Büyükelçi Yıldız, Türkiye ile Irak arasında açılması gündemde olan Ovaköy sınır kapısıyla ilgili son gelişmeleri de değerlendirdi.

Konuyu yeni Irak kabinesindeki birçok bakanla görüştüklerini aktaran Yıldız, "İkinci sınır kapısı Bağdat ve IKBY arasındaki ilişkilerle de ilintili. Böyle bir dengenin olduğunun farkındayız. Ama biz buna tamamen sağlayacağı katma değer çerçevesinde bakılması ve o dengeden bağımsız ele alınması gerektiğine inanıyoruz. Irak ile ikinci sınır kapısı ticareti kolaylaştıracak ve ticaret yollarını çeşitlendirecek. 13 milyar dolara varan bir ticaret hacminden bahsediyoruz. Böyle bir ticari hacimde alternatifsizlik doğru değildir." yorumunu yaptı.

- "Kerkük'ten Ceyhan'a petrol ihracının yeniden başlaması önemli"

Türkiye'nin Bağdat Büyükelçisi Fatih Yıldız, Kerkük petrolünün yeniden Türkiye üzerinden ihraç edilmesinin de önemli bir gelişme olduğunu dile getirdi.

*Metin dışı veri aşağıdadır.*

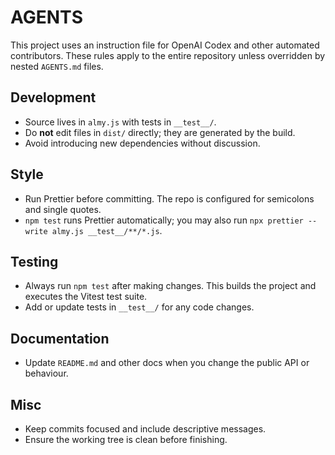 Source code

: # AGENTS

This project uses an instruction file for OpenAI Codex and other automated contributors.
These rules apply to the entire repository unless overridden by nested `AGENTS.md` files.

## Development

- Source lives in `almy.js` with tests in `__test__/`.
- Do **not** edit files in `dist/` directly; they are generated by the build.
- Avoid introducing new dependencies without discussion.

## Style

- Run Prettier before committing. The repo is configured for semicolons and single quotes.
- `npm test` runs Prettier automatically; you may also run `npx prettier --write almy.js __test__/**/*.js`.

## Testing

- Always run `npm test` after making changes. This builds the project and executes the Vitest test suite.
- Add or update tests in `__test__/` for any code changes.

## Documentation

- Update `README.md` and other docs when you change the public API or behaviour.

## Misc

- Keep commits focused and include descriptive messages.
- Ensure the working tree is clean before finishing.
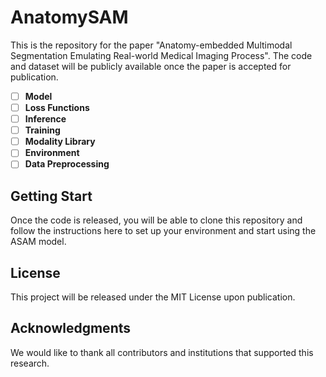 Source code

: # AnatomySAM

This is the repository for the paper "Anatomy-embedded Multimodal Segmentation Emulating Real-world Medical Imaging Process". The code and dataset will be publicly available once the paper is accepted for publication.

- [ ] **Model**
- [ ] **Loss Functions**
- [ ] **Inference**
- [ ] **Training**
- [ ] **Modality Library**
- [ ] **Environment**
- [ ] **Data Preprocessing**
      
## Getting Start

Once the code is released, you will be able to clone this repository and follow the instructions here to set up your environment and start using the ASAM model.

## License

This project will be released under the MIT License upon publication.

## Acknowledgments

We would like to thank all contributors and institutions that supported this research.
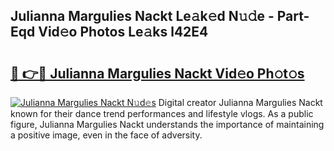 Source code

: ## Julianna Margulies Nackt Le𝚊k𝚎d N𝚞𝚍e - Part-Eqd Vid𝚎o Photos Le𝚊ks l42E4

# <h2><a href="http://fb6t5h.evod.top/?m=Julianna+Margulies+Nackt">🔗 👉🔴 Julianna Margulies Nackt Vid𝚎o Ph𝚘t𝚘s</a></h2>

[![Julianna Margulies Nackt N𝚞d𝚎s](https://i.imgur.com/8V9OHl7.gif)](http://fb6t5h.evod.top/?m=Julianna+Margulies+Nackt)
Digital creator Julianna Margulies Nackt known for their dance trend performances and lifestyle vlogs. As a public figure, Julianna Margulies Nackt understands the importance of maintaining a positive image, even in the face of adversity. 
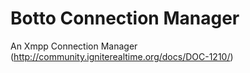 Botto Connection Manager
========================

An Xmpp Connection Manager (http://community.igniterealtime.org/docs/DOC-1210/)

Kerkük'teki petrol sahalarının ve boru hattının henüz tam kapasiteyle çalışmadığını söyleyen Yıldız, şu ifadeleri kullandı:

"Kerkük petrolü, Türkiye ve Irak açısından önemli bir enerji bağı oluşturuyor. Devreye giren hat IKBY üzerinden geçen hat. Eski hat yeniden imarı bekliyor. Türk şirketleri bu konuda çalışma isteklerini ortaya koydular. Kerkük'teki kuyu ve petrol sahalarının tam kapasite ve verimlilikle çalışması lazım. Bu da Irak hükümetinin üzerinde çalıştığı bir konu. Ne saha tam potansiyel çalışıyor ne de nakleden hat tam potansiyeli taşıyabiliyor. Geçici bir düzenleme diye bakıyoruz buna ama yeniden başlaması önemli ve Bağdat ile IKBY'nin bu konuda anlaşması da önemli. Kerkük ve Irak'ın o petrolü ihraç etmeye ve oradan gelen gelire ihtiyacı var. Baktığımızda çok 'kazan-kazan' bir mesele. Buradaki hükümetin de tam faaliyete geçmesi halinde ilişkilerde eski günlere döneceğimize inanıyorum."

Kerkük'teki kuyulardan çıkarılan ham petrol, 1 yıl aradan sonra geçen ay yeniden boru hattıyla Türkiye'deki Ceyhan Limanı'na ihraç edilmeye başlanmıştı.